When G–d desired to create the world, He went for the most outrageous solution. With the power of His very Essence, He burst it into being out of the absolute void. And He continues doing so every moment.
He could have done things otherwise. He could have taken an orderly approach and allowed a creation to gradually evolve, while staying aloof and beyond the whole thing. Even though that doesn’t make sense to us, He could have made a universe with a different set of logic so that it would have made sense.
But as it stands, the world was created with an outrageous solution. That is why such solutions tend to be the most natural ones to this day. With all your essence, go for it head-on.
Toronto
We believe that G_d created something out of nothing--and that at every moment, He continues sustaining the world out of nothing.
Being G_d, however, He could have done otherwise. He could have step by step brought a world to emerge out of His presence. Perhaps we can't make sense of that--how can you go step by step from absolute unboundedness to a finite world? But if did do it that way, He could have made it make sense as well. After all, He's G_d.
But He didn't. He chose to create the world "suddenly"--for it to just emerge out of absolute nothingness.
When the Rebbe explained this (and the intellectuals listening really had their world shaken by it), he provided a practical application: Since G_d created the world this way, every good solution in the world will work in the same way. Don't go under it, just go over it.
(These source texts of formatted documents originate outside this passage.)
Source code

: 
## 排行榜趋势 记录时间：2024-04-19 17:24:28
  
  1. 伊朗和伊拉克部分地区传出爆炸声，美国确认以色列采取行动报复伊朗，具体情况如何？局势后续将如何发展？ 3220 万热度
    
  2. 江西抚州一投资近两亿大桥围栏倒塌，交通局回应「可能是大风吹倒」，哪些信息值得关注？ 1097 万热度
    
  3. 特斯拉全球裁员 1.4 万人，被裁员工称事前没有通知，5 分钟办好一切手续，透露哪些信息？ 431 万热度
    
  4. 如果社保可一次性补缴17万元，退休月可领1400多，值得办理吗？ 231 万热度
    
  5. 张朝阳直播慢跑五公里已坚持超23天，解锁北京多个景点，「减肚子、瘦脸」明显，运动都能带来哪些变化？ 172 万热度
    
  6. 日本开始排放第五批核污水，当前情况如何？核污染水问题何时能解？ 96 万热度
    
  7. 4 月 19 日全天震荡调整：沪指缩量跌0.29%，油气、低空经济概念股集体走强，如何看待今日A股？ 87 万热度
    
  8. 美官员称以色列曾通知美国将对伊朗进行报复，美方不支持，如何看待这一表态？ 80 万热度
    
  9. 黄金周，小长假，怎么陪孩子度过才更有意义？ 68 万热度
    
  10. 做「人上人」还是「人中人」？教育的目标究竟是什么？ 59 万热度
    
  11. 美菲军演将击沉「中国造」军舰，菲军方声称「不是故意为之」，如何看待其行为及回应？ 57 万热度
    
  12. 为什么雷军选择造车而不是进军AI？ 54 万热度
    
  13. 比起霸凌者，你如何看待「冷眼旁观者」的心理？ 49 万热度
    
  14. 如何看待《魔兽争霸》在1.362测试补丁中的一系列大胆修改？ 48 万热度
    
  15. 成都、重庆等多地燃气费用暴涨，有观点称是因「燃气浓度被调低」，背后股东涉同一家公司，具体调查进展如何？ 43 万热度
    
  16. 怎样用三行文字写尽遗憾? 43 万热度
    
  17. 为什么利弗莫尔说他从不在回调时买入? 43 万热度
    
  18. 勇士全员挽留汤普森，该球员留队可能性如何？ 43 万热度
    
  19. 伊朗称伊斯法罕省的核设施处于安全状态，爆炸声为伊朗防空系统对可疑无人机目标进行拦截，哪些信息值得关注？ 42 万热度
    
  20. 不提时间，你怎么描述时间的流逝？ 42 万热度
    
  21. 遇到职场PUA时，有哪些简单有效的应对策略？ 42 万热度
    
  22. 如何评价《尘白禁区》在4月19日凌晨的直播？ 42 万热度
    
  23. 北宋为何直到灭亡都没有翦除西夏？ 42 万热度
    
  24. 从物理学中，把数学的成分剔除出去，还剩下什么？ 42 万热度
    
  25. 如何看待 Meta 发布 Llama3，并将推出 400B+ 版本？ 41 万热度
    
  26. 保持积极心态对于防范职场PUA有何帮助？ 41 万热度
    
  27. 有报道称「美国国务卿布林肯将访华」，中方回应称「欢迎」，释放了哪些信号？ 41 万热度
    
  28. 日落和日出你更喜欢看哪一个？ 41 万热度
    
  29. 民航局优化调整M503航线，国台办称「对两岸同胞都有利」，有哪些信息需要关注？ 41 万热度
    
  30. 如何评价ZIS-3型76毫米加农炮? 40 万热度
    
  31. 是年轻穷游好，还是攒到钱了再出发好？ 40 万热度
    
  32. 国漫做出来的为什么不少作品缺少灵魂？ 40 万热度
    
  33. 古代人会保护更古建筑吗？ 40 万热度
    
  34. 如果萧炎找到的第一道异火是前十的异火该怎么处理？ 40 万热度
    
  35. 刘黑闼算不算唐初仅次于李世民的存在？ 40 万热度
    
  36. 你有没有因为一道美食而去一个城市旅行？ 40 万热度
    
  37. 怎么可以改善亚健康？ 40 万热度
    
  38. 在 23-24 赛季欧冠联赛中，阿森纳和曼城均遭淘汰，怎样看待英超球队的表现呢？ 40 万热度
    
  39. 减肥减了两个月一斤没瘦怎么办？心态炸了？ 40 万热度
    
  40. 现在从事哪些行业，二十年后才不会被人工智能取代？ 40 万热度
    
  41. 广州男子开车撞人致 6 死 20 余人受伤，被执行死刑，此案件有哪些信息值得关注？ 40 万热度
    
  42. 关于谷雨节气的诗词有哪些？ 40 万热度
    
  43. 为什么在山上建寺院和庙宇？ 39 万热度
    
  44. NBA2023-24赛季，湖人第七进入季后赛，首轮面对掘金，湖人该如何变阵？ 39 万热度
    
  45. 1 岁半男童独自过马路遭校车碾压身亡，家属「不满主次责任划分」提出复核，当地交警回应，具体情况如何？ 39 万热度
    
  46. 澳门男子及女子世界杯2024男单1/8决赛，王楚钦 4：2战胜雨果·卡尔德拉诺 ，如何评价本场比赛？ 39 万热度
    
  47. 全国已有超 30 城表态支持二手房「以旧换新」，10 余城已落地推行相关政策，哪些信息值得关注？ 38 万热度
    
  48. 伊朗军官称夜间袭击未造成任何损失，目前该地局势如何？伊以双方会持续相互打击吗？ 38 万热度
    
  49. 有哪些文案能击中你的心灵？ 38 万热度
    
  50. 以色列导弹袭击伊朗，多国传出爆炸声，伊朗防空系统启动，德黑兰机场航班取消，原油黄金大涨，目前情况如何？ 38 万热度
Now read the thought again.
Thornhill, Ontario
Is there another way to step higher than the way above defined?
When you make something, does that mean there is a "problem"? Maybe you just felt like making something. Why use the word "solution" when there is no problem?
And why do you say that the way Gd did it was "outrageous"? It sounds perfectly natural to us. We've heard it all our lives. You don't give us a reason to think it's "outrageous". I don't get it.
The account in Bereshit doesn't say "burst," and we don't know that "tohu vvohu" means "void" either, since those words never recur.
This post seems more cryptic than usual. At least, I am not getting it. When I read the account of creation in Bereshis, I see nothing outrageous and I see nothing bursting. Most importantly, I see no "problem" and therefore no need of a "solution". Your injunction at the end is supposedly derived from Gd's creation technique but I am not convinced that Gd's creation was outrageous.